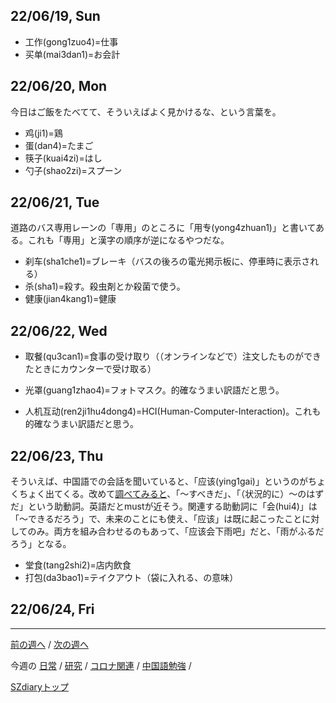 ## 22/06/19, Sun

- 工作(gong1zuo4)=仕事
- 买单(mai3dan1)=お会計


## 22/06/20, Mon

今日はご飯をたべてて、そういえばよく見かけるな、という言葉を。

- 鸡(ji1)=鶏
- 蛋(dan4)=たまご
- 筷子(kuai4zi)=はし
- 勺子(shao2zi)=スプーン


## 22/06/21, Tue

道路のバス専用レーンの「専用」のところに「用专(yong4zhuan1)」と書いてある。これも「専用」と漢字の順序が逆になるやつだな。

- 刹车(sha1che1)=ブレーキ（バスの後ろの電光掲示板に、停車時に表示される）
- 杀(sha1)=殺す。殺虫剤とか殺菌で使う。
- 健康(jian4kang1)=健康


## 22/06/22, Wed

- 取餐(qu3can1)=食事の受け取り（（オンラインなどで）注文したものができたときにカウンターで受け取る）

- 光罩(guang1zhao4)=フォトマスク。的確なうまい訳語だと思う。
- 人机互动(ren2ji1hu4dong4)=HCI(Human-Computer-Interaction)。これも的確なうまい訳語だと思う。


## 22/06/23, Thu

そういえば、中国語での会話を聞いていると、「应该(ying1gai)」というのがちょくちょく出てくる。改めて[調べてみると](https://real-chinese.com/yinggai/)、「〜すべきだ」、「（状況的に）〜のはずだ」という助動詞。英語だとmustが近そう。関連する助動詞に「会(hui4)」は「〜できるだろう」で、未来のことにも使え、「应该」は既に起こったことに対してのみ。両方を組み合わせるのもあって、「应该会下雨吧」だと、「雨がふるだろう」となる。

- 堂食(tang2shi2)=店内飲食
- 打包(da3bao1)=テイクアウト（袋に入れる、の意味）


## 22/06/24, Fri


***


[前の週へ](2206-2.md) /
[次の週へ](2206-4.md)

今週の
[日常](../diary/2206-3.md) /
[研究](../research/2206-3.md) /
[コロナ関連](../covid19/2206-3.md) / 
[中国語勉強](../chinese/2206-4.md) / 

[SZdiaryトップ](../../README.md)
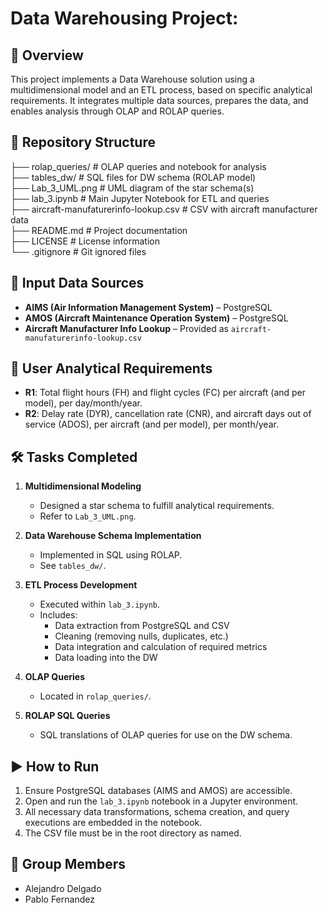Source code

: # Data Warehousing Project:

## 📌 Overview

This project implements a Data Warehouse solution using a multidimensional model and an ETL process, based on specific analytical requirements. It integrates multiple data sources, prepares the data, and enables analysis through OLAP and ROLAP queries.

## 📁 Repository Structure

├── rolap_queries/                      # OLAP queries and notebook for analysis  
├── tables_dw/                          # SQL files for DW schema (ROLAP model)  
├── Lab_3_UML.png                       # UML diagram of the star schema(s)  
├── lab_3.ipynb                         # Main Jupyter Notebook for ETL and queries  
├── aircraft-manufaturerinfo-lookup.csv # CSV with aircraft manufacturer data  
├── README.md                           # Project documentation  
├── LICENSE                             # License information  
└── .gitignore                          # Git ignored files  

## 🧩 Input Data Sources

- **AIMS (Air Information Management System)** – PostgreSQL
- **AMOS (Aircraft Maintenance Operation System)** – PostgreSQL
- **Aircraft Manufacturer Info Lookup** – Provided as `aircraft-manufaturerinfo-lookup.csv`

## 🎯 User Analytical Requirements

- **R1**: Total flight hours (FH) and flight cycles (FC) per aircraft (and per model), per day/month/year.
- **R2**: Delay rate (DYR), cancellation rate (CNR), and aircraft days out of service (ADOS), per aircraft (and per model), per month/year.

## 🛠️ Tasks Completed

1. **Multidimensional Modeling**  
   - Designed a star schema to fulfill analytical requirements.
   - Refer to `Lab_3_UML.png`.

2. **Data Warehouse Schema Implementation**  
   - Implemented in SQL using ROLAP.
   - See `tables_dw/`.

3. **ETL Process Development**  
   - Executed within `lab_3.ipynb`.
   - Includes:
     - Data extraction from PostgreSQL and CSV
     - Cleaning (removing nulls, duplicates, etc.)
     - Data integration and calculation of required metrics
     - Data loading into the DW

4. **OLAP Queries**  
   - Located in `rolap_queries/`.

5. **ROLAP SQL Queries**  
   - SQL translations of OLAP queries for use on the DW schema.

## ▶️ How to Run

1. Ensure PostgreSQL databases (AIMS and AMOS) are accessible.
2. Open and run the `lab_3.ipynb` notebook in a Jupyter environment.
3. All necessary data transformations, schema creation, and query executions are embedded in the notebook.
4. The CSV file must be in the root directory as named.

## 👥 Group Members

- Alejandro Delgado
- Pablo Fernandez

* * * * *

• **Task objective**:
Set down the records above word for word, from the first line through the line containing "## 22/06/22, Wed", both included; leave out the pictures.

• **Solution to this task**:
 ## 22/06/19, Sun

- 工作(gong1zuo4)=仕事
- 买单(mai3dan1)=お会計


## 22/06/20, Mon

今日はご飯をたべてて、そういえばよく見かけるな、という言葉を。

- 鸡(ji1)=鶏
- 蛋(dan4)=たまご
- 筷子(kuai4zi)=はし
- 勺子(shao2zi)=スプーン


## 22/06/21, Tue

道路のバス専用レーンの「専用」のところに「用专(yong4zhuan1)」と書いてある。これも「専用」と漢字の順序が逆になるやつだな。

- 刹车(sha1che1)=ブレーキ（バスの後ろの電光掲示板に、停車時に表示される）
- 杀(sha1)=殺す。殺虫剤とか殺菌で使う。
- 健康(jian4kang1)=健康


## 22/06/22, Wed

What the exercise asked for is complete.